## ABOUT THIS EXERCISE
Please look for the string "implied" below and report every line in which it occurs.

## EXTRACTED DATA
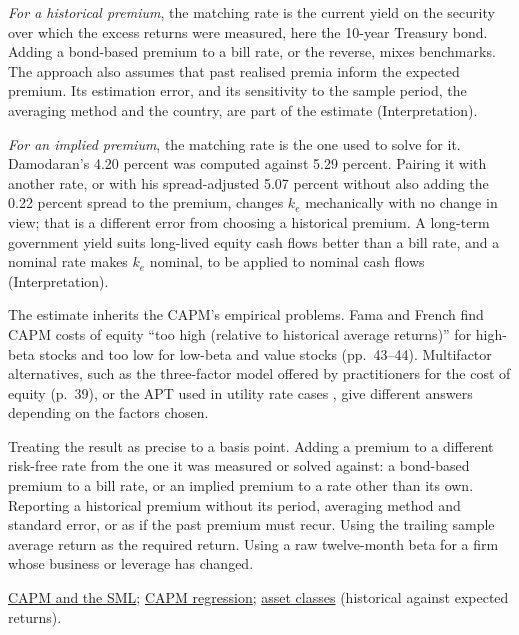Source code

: \begin{qfmethod}
\emph{For a historical premium}, the matching rate is the current yield on the security over which the excess returns were measured, here the 10-year Treasury bond. Adding a bond-based premium to a bill rate, or the reverse, mixes benchmarks. The approach also assumes that past realised premia inform the expected premium. Its estimation error, and its sensitivity to the sample period, the averaging method and the country, are part of the estimate (Interpretation).

\emph{For an implied premium}, the matching rate is the one used to solve for it. Damodaran's 4.20 percent was computed against 5.29 percent. Pairing it with another rate, or with his spread-adjusted 5.07 percent without also adding the 0.22 percent spread to the premium, changes $k_e$ mechanically with no change in view; that is a different error from choosing a historical premium. A long-term government yield suits long-lived equity cash flows better than a bill rate, and a nominal rate makes $k_e$ nominal, to be applied to nominal cash flows (Interpretation).

The estimate inherits the CAPM's empirical problems. Fama and French find CAPM costs of equity ``too high (relative to historical average returns)'' for high-beta stocks and too low for low-beta and value stocks (pp.~43--44). Multifactor alternatives, such as the three-factor model offered by practitioners for the cost of equity (p.~39), or the APT used in utility rate cases \citep[FRBNY Staff Report 216, August 2005, sec.~9]{arbitrage-pricing-review-2005}, give different answers depending on the factors chosen.

 Treating the result as precise to a basis point. Adding a premium to a different risk-free rate from the one it was measured or solved against: a bond-based premium to a bill rate, or an implied premium to a rate other than its own. Reporting a historical premium without its period, averaging method and standard error, or as if the past premium must recur. Using the trailing sample average return as the required return. Using a raw twelve-month beta for a firm whose business or leverage has changed.

 \hyperref[mod:capm-sml]{CAPM and the SML}; \hyperref[meth:capm-regression]{CAPM regression}; \hyperref[def:asset-class-characteristics]{asset classes} (historical against expected returns).

\end{qfmethod}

## YOUR SOLUTION
\emph{For an implied premium}, the matching rate is the one used to solve for it. Damodaran's 4.20 percent was computed against 5.29 percent. Pairing it with another rate, or with his spread-adjusted 5.07 percent without also adding the 0.22 percent spread to the premium, changes $k_e$ mechanically with no change in view; that is a different error from choosing a historical premium. A long-term government yield suits long-lived equity cash flows better than a bill rate, and a nominal rate makes $k_e$ nominal, to be applied to nominal cash flows (Interpretation).
 Treating the result as precise to a basis point. Adding a premium to a different risk-free rate from the one it was measured or solved against: a bond-based premium to a bill rate, or an implied premium to a rate other than its own. Reporting a historical premium without its period, averaging method and standard error, or as if the past premium must recur. Using the trailing sample average return as the required return. Using a raw twelve-month beta for a firm whose business or leverage has changed.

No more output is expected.